This is a very complex question. You start by positing an "ideal Buddhist", which cannot really exist by virtue of all Buddhists generally being human, thus flawed.
You are asking about how a Buddhist goes about reducing suffering in others - or put the other way, acting on the kindness and compassion that they practice will, hopefully, bring into being.
There are different "venues" in which this might take place. The majority of Buddhists, I would say, are ordinary people, not entrepreneurs. Thus, their kindness and compassion will flow to those they have immediate contact with. They may decide to help run a small meditation class, or may just resolve to be kinder to their kids. In the end, if as a result of their practice there is more kindness in the world, then this is a good thing.
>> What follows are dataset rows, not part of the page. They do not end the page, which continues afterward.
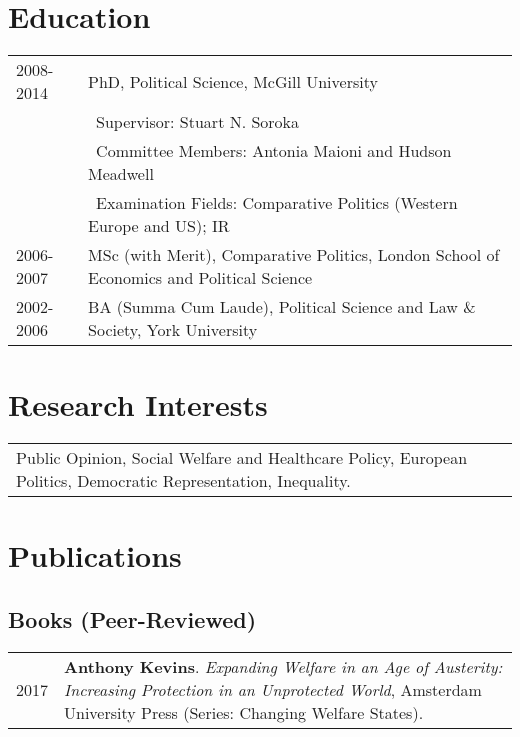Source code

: \documentclass[letterpaper,fontsize=10pt]{scrartcl}
\begin{document}
	\section{Education}
	\vspace{-1.5em}
	\begin{tabularx}{\textwidth}{@{} l X @{} }
		2008-2014 & PhD, Political Science, McGill University\\
		& \textbullet\ Supervisor: Stuart N. Soroka\\
		& \textbullet\ Committee Members: Antonia Maioni and Hudson Meadwell\\
		& \textbullet\ Examination Fields: Comparative Politics (Western Europe and US); IR\\[1ex]
		2006-2007 & MSc (with Merit), Comparative Politics, London School of Economics and Political Science\\[1ex]
		2002-2006 & BA (Summa Cum Laude), Political Science and Law \& Society, York University\\
	\end{tabularx}

	\section{Research Interests}
	\vspace{-1.5em}
	\begin{tabularx}{\textwidth}{@{}X}
		Public Opinion, Social Welfare and Healthcare Policy, European Politics, Democratic Representation, Inequality.\\
	\end{tabularx}

	\section{Publications}

	\vspace{-.5em}
\subsection{Books (Peer-Reviewed)}
	\vspace{-1.5em}
	\begin{tabularx}{\textwidth}{@{} l X @{} }
		2017 & \textbf{Anthony Kevins}. \textit{Expanding Welfare in an Age of Austerity: Increasing Protection in an Unprotected World}, Amsterdam University Press (Series: Changing Welfare States).
	\end{tabularx}
\end{document}
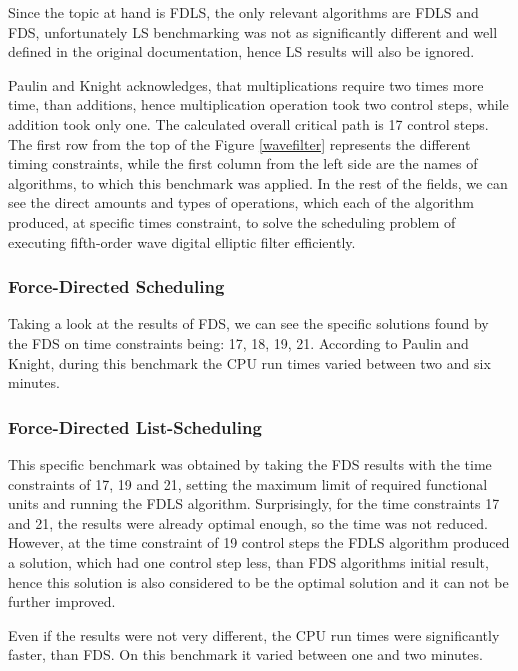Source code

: \documentclass[conference]{IEEEtran}
\begin{document}
Since the topic at hand is FDLS, the only relevant algorithms are FDLS and FDS, unfortunately LS benchmarking was not as significantly different and well defined in the original documentation, hence LS results will also be ignored.

Paulin and Knight acknowledges, that multiplications require two times more time, than additions, hence multiplication operation took two control steps, while addition took only one. The calculated overall critical path is 17 control steps. The first row from the top of the Figure \ref{wavefilter} represents the different timing constraints, while the first column from the left side are the names of algorithms, to which this benchmark was applied. In the rest of the fields, we can see the direct amounts and types of operations, which each of the algorithm produced, at  specific times constraint, to solve the scheduling problem of executing fifth-order wave digital elliptic filter efficiently.

\subsubsection{Force-Directed Scheduling}

Taking a look at the results of FDS, we can see the specific solutions found by the FDS on time constraints being: 17, 18, 19, 21. According to Paulin and Knight, during this benchmark the CPU run times varied between two and six minutes.

\subsubsection{Force-Directed List-Scheduling}

This specific benchmark was obtained by taking the FDS results with the time constraints of 17, 19 and 21, setting the maximum limit of required functional units and running the FDLS algorithm. Surprisingly, for the time constraints 17 and 21, the results were already optimal enough, so the time was not reduced. However, at the time constraint of 19 control steps the FDLS algorithm produced a solution, which had one control step less, than FDS algorithms initial result, hence this solution is also considered to be the optimal solution and it can not be further improved. 

Even if the results were not very different, the CPU run times were significantly faster, than FDS. On this benchmark it varied between one and two minutes.
\end{document}

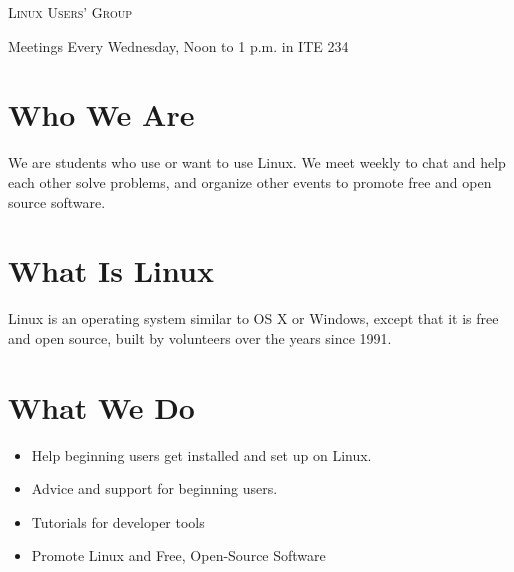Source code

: \documentclass[11pt]{article}
\begin{document}
\begin{multicols*}{2}

\begin{center} \scshape \Huge
    Linux Users' Group
    \vspace{-1em}
\end{center}

\begin{center} \Large
    Meetings
    Every Wednesday, Noon to 1 p.m. in ITE 234
\end{center}

\vspace{-3em}

\section*{Who We Are}

We are students who use or want to use Linux. We meet weekly to chat and help
each other solve problems, and organize other events to promote free and open
source software.

\section*{What Is Linux}

Linux is an operating system similar to OS X or Windows, except that it is free
and open source, built by volunteers over the years since 1991.


\section*{What We Do}


\begin{itemize} \large
\item Help beginning users get installed and set up on Linux.
\item Advice and support for beginning users.
\item Tutorials for developer tools
\item Promote Linux and Free, Open-Source Software
\end{itemize}


\end{multicols*}
\end{document}
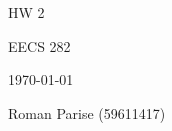 \centering
\vspace*{5cm}
{\huge HW 2 \par}
{\Large EECS 282 \par}
{\Large \today \par}
\vspace{1cm}
{\large Roman Parise (59611417) \par}
\vspace{1cm}

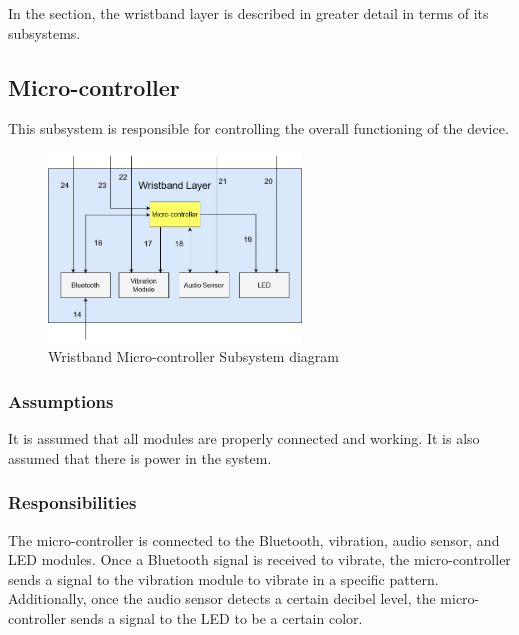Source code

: In the section, the wristband layer is described in greater detail in terms of its subsystems.


\subsection{Micro-controller}
This subsystem is responsible for controlling the overall functioning of the device.

\begin{figure}[h!]
	\centering
 	\includegraphics[width=0.60\textwidth]{images/wristband-micro.jpg}
 \caption{Wristband Micro-controller Subsystem diagram}
\end{figure}

\subsubsection{Assumptions}
It is assumed that all modules are properly connected and working. It is also assumed that there is power in the system.

\subsubsection{Responsibilities}
The micro-controller is connected to the Bluetooth, vibration, audio sensor, and LED modules. Once a Bluetooth signal is received to vibrate, the micro-controller sends a signal to the vibration module to vibrate in a specific pattern. Additionally, once the audio sensor detects a certain decibel level, the micro-controller sends a signal to the LED to be a certain color.

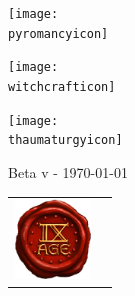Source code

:\begin{titlepage}
\begin{center}
\begin{minipage}[c]{\minipagewidth}
\begin{center}
\texttt{[image: \\pyromancyicon]}

\vspace*{\spacebetweeniconrows}

\texttt{[image: \\witchcrafticon]}

\vspace*{\spacebetweeniconrows}

\texttt{[image: \\thaumaturgyicon]}
\end{center}
\end{minipage}\hspace*{\fill}


\vspace*{0.7cm}

{\titlefont\fontsize{50}{60}\selectfont \booktitle
\vspace{0.4cm}

\fontsize{14}{16.8}\selectfont Beta v\version{} - \today{}}

\vfill

\begin{tabular}{@{}m{2cm}@{\hskip 20pt}m{13cm}@{}}
\includegraphics[width=2cm]{../Layout/pics/seal_9th.png} &
{\fontsize{10}{12}\selectfont \textcolor{black!50}{\noindent{}}}

\ifdef{\frontpageaddstuff}{{\fontsize{10}{12}\selectfont \noindent\textcolor{black!50}{\frontpageaddstuff}}}{}

\vspace*{10pt}
\noindent{\fontsize{10}{12}\selectfont \textcolor{black!50}{\labels@license}}
\tabularnewline
\end{tabular}


\end{center}

\newpage

\thispagestyle{empty}

{\fontsize{10}{12}\selectfont

\begin{center}\end{center}

}
\end{titlepage}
Some people have a more entrepreneurial spirit, or perhaps have skills that might let them create organisations that improve the lives of a larger number of people. There are a number of Buddhist run charities, such as The Karuna Trust or Rokpa, charities set up by Buddhists to try and solve some of the world's problems. There are many more than these two examples.
In ancient times, an example to note is King Ashoka who, after realising the folly of his ways, used his influence to improve the lives of others.
But it is important not to discount the simple kindness of listening to a colleague who is struggling, or sharing with those interested some of the lessons learned through one's own practice. These also change the world.
As Buddhists, we must all seek to find the most effective means to act out that desire to make the world a better place, and the choices we make will each be very individual to our sensibilities, talents and circumstances.